Stored data
========================
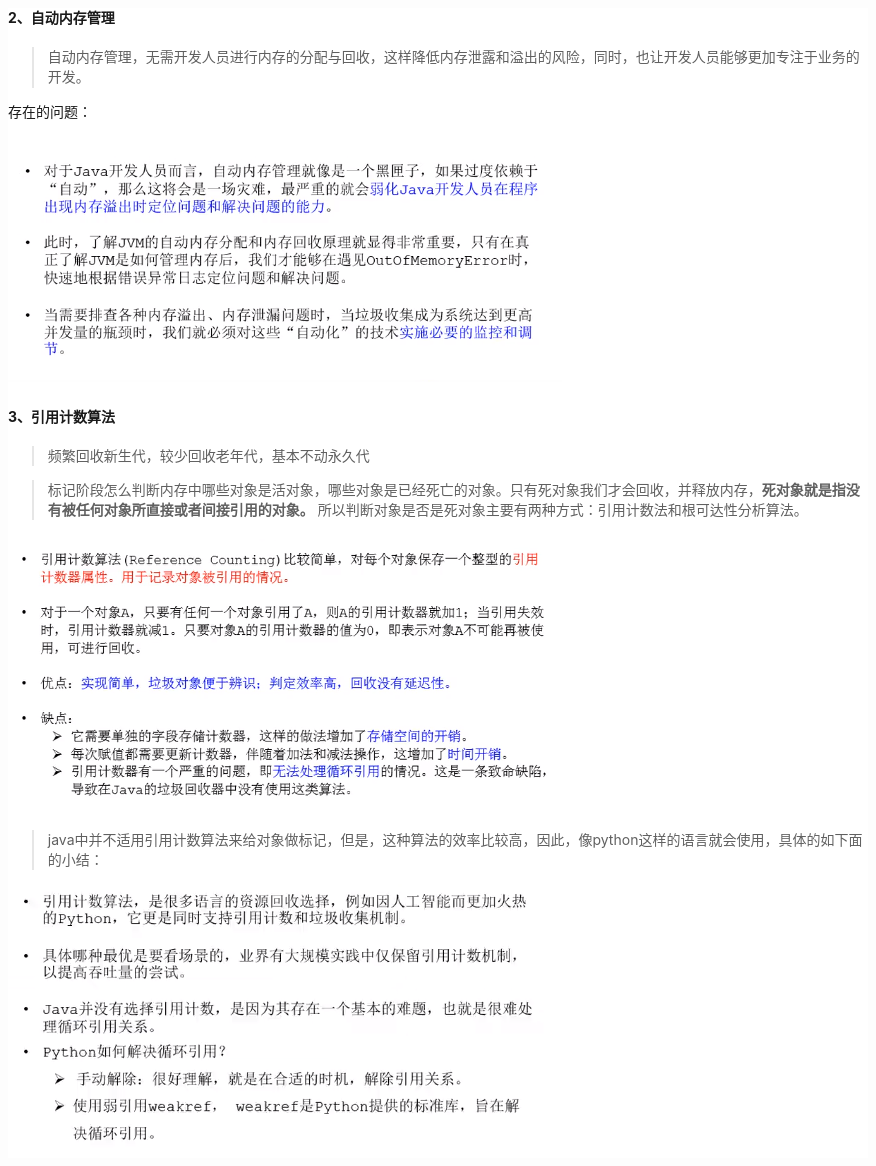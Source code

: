 #### 2、自动内存管理

> 自动内存管理，无需开发人员进行内存的分配与回收，这样降低内存泄露和溢出的风险，同时，也让开发人员能够更加专注于业务的开发。

存在的问题：

![image-20201105202527611](img\image-20201105202527611.png)

#### 3、引用计数算法

> 频繁回收新生代，较少回收老年代，基本不动永久代

> 标记阶段怎么判断内存中哪些对象是活对象，哪些对象是已经死亡的对象。只有死对象我们才会回收，并释放内存，**死对象就是指没有被任何对象所直接或者间接引用的对象。** 所以判断对象是否是死对象主要有两种方式：引用计数法和根可达性分析算法。

![image-20201106150949003](img\image-20201106150949003.png)

> java中并不适用引用计数算法来给对象做标记，但是，这种算法的效率比较高，因此，像python这样的语言就会使用，具体的如下面的小结：

![image-20201106151939543](img\image-20201106151939543.png)
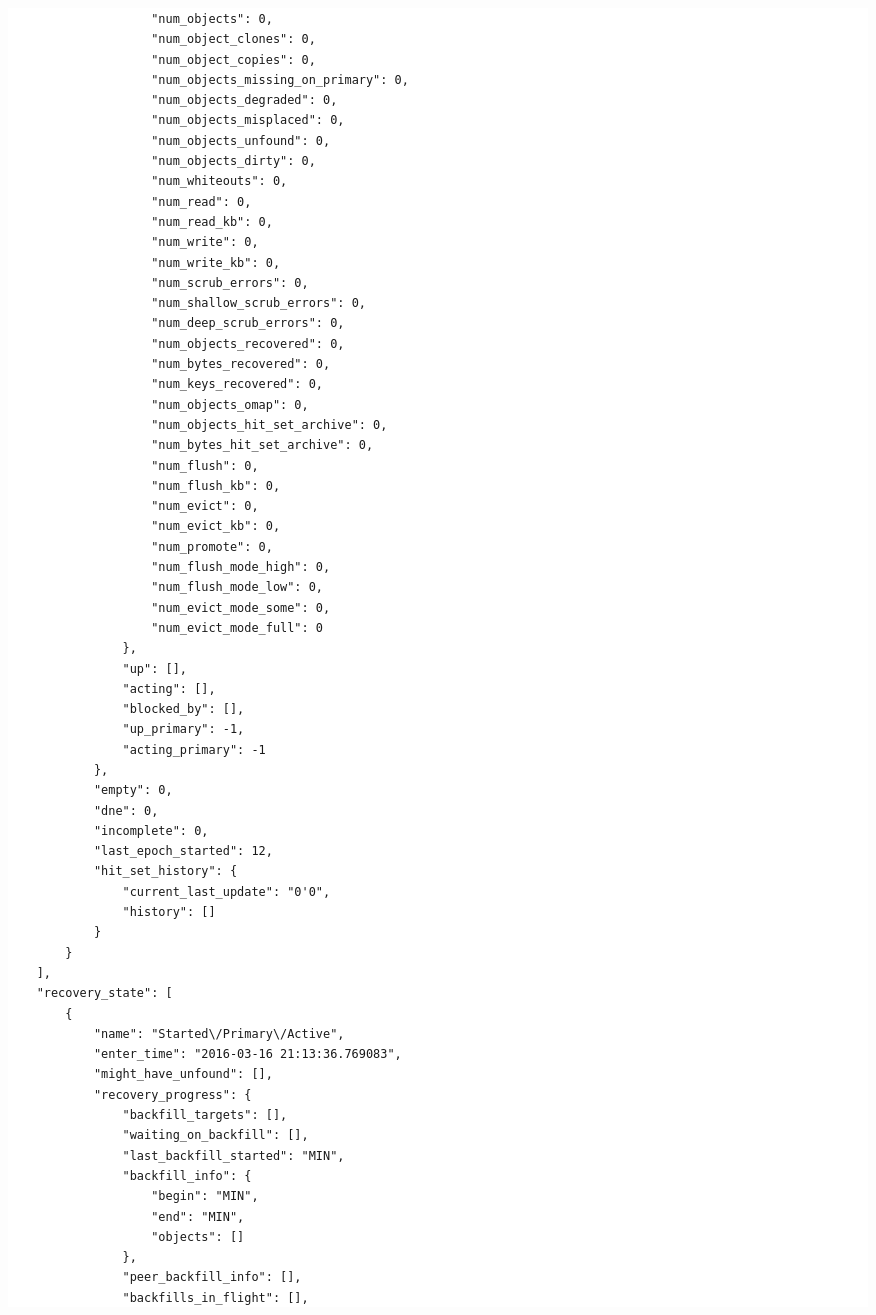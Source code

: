                         "num_objects": 0,
                        "num_object_clones": 0,
                        "num_object_copies": 0,
                        "num_objects_missing_on_primary": 0,
                        "num_objects_degraded": 0,
                        "num_objects_misplaced": 0,
                        "num_objects_unfound": 0,
                        "num_objects_dirty": 0,
                        "num_whiteouts": 0,
                        "num_read": 0,
                        "num_read_kb": 0,
                        "num_write": 0,
                        "num_write_kb": 0,
                        "num_scrub_errors": 0,
                        "num_shallow_scrub_errors": 0,
                        "num_deep_scrub_errors": 0,
                        "num_objects_recovered": 0,
                        "num_bytes_recovered": 0,
                        "num_keys_recovered": 0,
                        "num_objects_omap": 0,
                        "num_objects_hit_set_archive": 0,
                        "num_bytes_hit_set_archive": 0,
                        "num_flush": 0,
                        "num_flush_kb": 0,
                        "num_evict": 0,
                        "num_evict_kb": 0,
                        "num_promote": 0,
                        "num_flush_mode_high": 0,
                        "num_flush_mode_low": 0,
                        "num_evict_mode_some": 0,
                        "num_evict_mode_full": 0
                    },
                    "up": [],
                    "acting": [],
                    "blocked_by": [],
                    "up_primary": -1,
                    "acting_primary": -1
                },
                "empty": 0,
                "dne": 0,
                "incomplete": 0,
                "last_epoch_started": 12,
                "hit_set_history": {
                    "current_last_update": "0'0",
                    "history": []
                }
            }
        ],
        "recovery_state": [
            {
                "name": "Started\/Primary\/Active",
                "enter_time": "2016-03-16 21:13:36.769083",
                "might_have_unfound": [],
                "recovery_progress": {
                    "backfill_targets": [],
                    "waiting_on_backfill": [],
                    "last_backfill_started": "MIN",
                    "backfill_info": {
                        "begin": "MIN",
                        "end": "MIN",
                        "objects": []
                    },
                    "peer_backfill_info": [],
                    "backfills_in_flight": [],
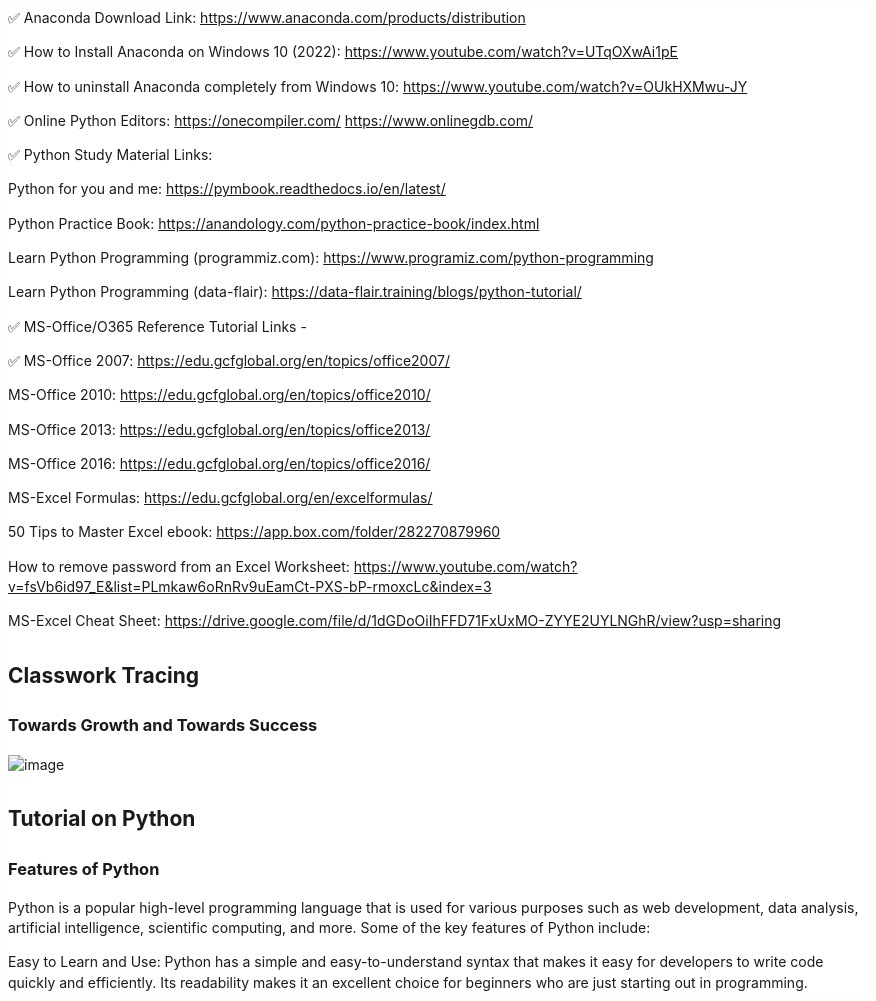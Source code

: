 ✅ Anaconda Download Link:
https://www.anaconda.com/products/distribution

✅ How to Install Anaconda on Windows 10 (2022):
https://www.youtube.com/watch?v=UTqOXwAi1pE

✅ How to uninstall Anaconda completely from Windows 10:
https://www.youtube.com/watch?v=OUkHXMwu-JY

✅ Online Python Editors:
https://onecompiler.com/
https://www.onlinegdb.com/

✅ Python Study Material Links:

Python for you and me: https://pymbook.readthedocs.io/en/latest/

Python Practice Book: https://anandology.com/python-practice-book/index.html

Learn Python Programming (programmiz.com): https://www.programiz.com/python-programming

Learn Python Programming (data-flair): https://data-flair.training/blogs/python-tutorial/

✅ MS-Office/O365 Reference Tutorial Links -

✅ MS-Office 2007: https://edu.gcfglobal.org/en/topics/office2007/

MS-Office 2010: https://edu.gcfglobal.org/en/topics/office2010/

MS-Office 2013: https://edu.gcfglobal.org/en/topics/office2013/

MS-Office 2016: https://edu.gcfglobal.org/en/topics/office2016/

MS-Excel Formulas: https://edu.gcfglobal.org/en/excelformulas/

50 Tips to Master Excel ebook: https://app.box.com/folder/282270879960

How to remove password from an Excel Worksheet: https://www.youtube.com/watch?v=fsVb6id97_E&list=PLmkaw6oRnRv9uEamCt-PXS-bP-rmoxcLc&index=3

MS-Excel Cheat Sheet: https://drive.google.com/file/d/1dGDoOiIhFFD71FxUxMO-ZYYE2UYLNGhR/view?usp=sharing

## Classwork Tracing
### Towards Growth and Towards Success
<img width="348" height="385" alt="image" src="https://github.com/user-attachments/assets/4ce1ab2f-caac-4194-bce1-b19df6a0eb2c" />

## Tutorial on Python
### Features of Python
Python is a popular high-level programming language that is used for various purposes such as web development, data analysis, artificial intelligence, scientific computing, and more. Some of the key features of Python include:

Easy to Learn and Use: Python has a simple and easy-to-understand syntax that makes it easy for developers to write code quickly and efficiently. Its readability makes it an excellent choice for beginners who are just starting out in programming.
========================
__Exercise__
Retype the entries word for word. Omit any images.

__Solved problem__
Source code

: #### 2、自动内存管理

> 自动内存管理，无需开发人员进行内存的分配与回收，这样降低内存泄露和溢出的风险，同时，也让开发人员能够更加专注于业务的开发。

存在的问题：

![image-20201105202527611](img\image-20201105202527611.png)

#### 3、引用计数算法

> 频繁回收新生代，较少回收老年代，基本不动永久代

> 标记阶段怎么判断内存中哪些对象是活对象，哪些对象是已经死亡的对象。只有死对象我们才会回收，并释放内存，**死对象就是指没有被任何对象所直接或者间接引用的对象。** 所以判断对象是否是死对象主要有两种方式：引用计数法和根可达性分析算法。

![image-20201106150949003](img\image-20201106150949003.png)

> java中并不适用引用计数算法来给对象做标记，但是，这种算法的效率比较高，因此，像python这样的语言就会使用，具体的如下面的小结：

![image-20201106151939543](img\image-20201106151939543.png)
Source code

:                         "num_objects": 0,
                        "num_object_clones": 0,
                        "num_object_copies": 0,
                        "num_objects_missing_on_primary": 0,
                        "num_objects_degraded": 0,
                        "num_objects_misplaced": 0,
                        "num_objects_unfound": 0,
                        "num_objects_dirty": 0,
                        "num_whiteouts": 0,
                        "num_read": 0,
                        "num_read_kb": 0,
                        "num_write": 0,
                        "num_write_kb": 0,
                        "num_scrub_errors": 0,
                        "num_shallow_scrub_errors": 0,
                        "num_deep_scrub_errors": 0,
                        "num_objects_recovered": 0,
                        "num_bytes_recovered": 0,
                        "num_keys_recovered": 0,
                        "num_objects_omap": 0,
                        "num_objects_hit_set_archive": 0,
                        "num_bytes_hit_set_archive": 0,
                        "num_flush": 0,
                        "num_flush_kb": 0,
                        "num_evict": 0,
                        "num_evict_kb": 0,
                        "num_promote": 0,
                        "num_flush_mode_high": 0,
                        "num_flush_mode_low": 0,
                        "num_evict_mode_some": 0,
                        "num_evict_mode_full": 0
                    },
                    "up": [],
                    "acting": [],
                    "blocked_by": [],
                    "up_primary": -1,
                    "acting_primary": -1
                },
                "empty": 0,
                "dne": 0,
                "incomplete": 0,
                "last_epoch_started": 12,
                "hit_set_history": {
                    "current_last_update": "0'0",
                    "history": []
                }
            }
        ],
        "recovery_state": [
            {
                "name": "Started\/Primary\/Active",
                "enter_time": "2016-03-16 21:13:36.769083",
                "might_have_unfound": [],
                "recovery_progress": {
                    "backfill_targets": [],
                    "waiting_on_backfill": [],
                    "last_backfill_started": "MIN",
                    "backfill_info": {
                        "begin": "MIN",
                        "end": "MIN",
                        "objects": []
                    },
                    "peer_backfill_info": [],
                    "backfills_in_flight": [],
Source code

: ✅ Anaconda Download Link:
https://www.anaconda.com/products/distribution

✅ How to Install Anaconda on Windows 10 (2022):
https://www.youtube.com/watch?v=UTqOXwAi1pE

✅ How to uninstall Anaconda completely from Windows 10:
https://www.youtube.com/watch?v=OUkHXMwu-JY

✅ Online Python Editors:
https://onecompiler.com/
https://www.onlinegdb.com/

✅ Python Study Material Links:

Python for you and me: https://pymbook.readthedocs.io/en/latest/

Python Practice Book: https://anandology.com/python-practice-book/index.html

Learn Python Programming (programmiz.com): https://www.programiz.com/python-programming

Learn Python Programming (data-flair): https://data-flair.training/blogs/python-tutorial/

✅ MS-Office/O365 Reference Tutorial Links -

✅ MS-Office 2007: https://edu.gcfglobal.org/en/topics/office2007/

MS-Office 2010: https://edu.gcfglobal.org/en/topics/office2010/

MS-Office 2013: https://edu.gcfglobal.org/en/topics/office2013/

MS-Office 2016: https://edu.gcfglobal.org/en/topics/office2016/

MS-Excel Formulas: https://edu.gcfglobal.org/en/excelformulas/

50 Tips to Master Excel ebook: https://app.box.com/folder/282270879960

How to remove password from an Excel Worksheet: https://www.youtube.com/watch?v=fsVb6id97_E&list=PLmkaw6oRnRv9uEamCt-PXS-bP-rmoxcLc&index=3

MS-Excel Cheat Sheet: https://drive.google.com/file/d/1dGDoOiIhFFD71FxUxMO-ZYYE2UYLNGhR/view?usp=sharing

## Classwork Tracing
### Towards Growth and Towards Success
<img width="348" height="385" alt="image" src="https://github.com/user-attachments/assets/4ce1ab2f-caac-4194-bce1-b19df6a0eb2c" />

## Tutorial on Python
### Features of Python
Python is a popular high-level programming language that is used for various purposes such as web development, data analysis, artificial intelligence, scientific computing, and more. Some of the key features of Python include:

Easy to Learn and Use: Python has a simple and easy-to-understand syntax that makes it easy for developers to write code quickly and efficiently. Its readability makes it an excellent choice for beginners who are just starting out in programming.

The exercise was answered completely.